__WHAT IS REQUIRED__:
Find how many lines of the records below contain the word "category" and write that number by itself.

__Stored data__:
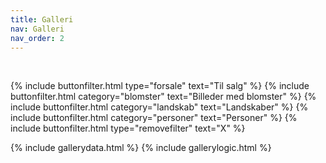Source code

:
 ```yaml
---
title: Galleri
nav: Galleri
nav_order: 2
---
```


<br/>


 {% include buttonfilter.html type="forsale"  text="Til salg" %}
 {% include buttonfilter.html category="blomster"  text="Billeder med blomster" %}
 {% include buttonfilter.html category="landskab"  text="Landskaber" %}
 {% include buttonfilter.html category="personer"  text="Personer" %} 
 {% include buttonfilter.html type="removefilter" text="X" %}
 <div class="grid-container"></div>


{% include gallerydata.html %} 
{% include gallerylogic.html %}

__RESULT FOR THIS TASK__:
3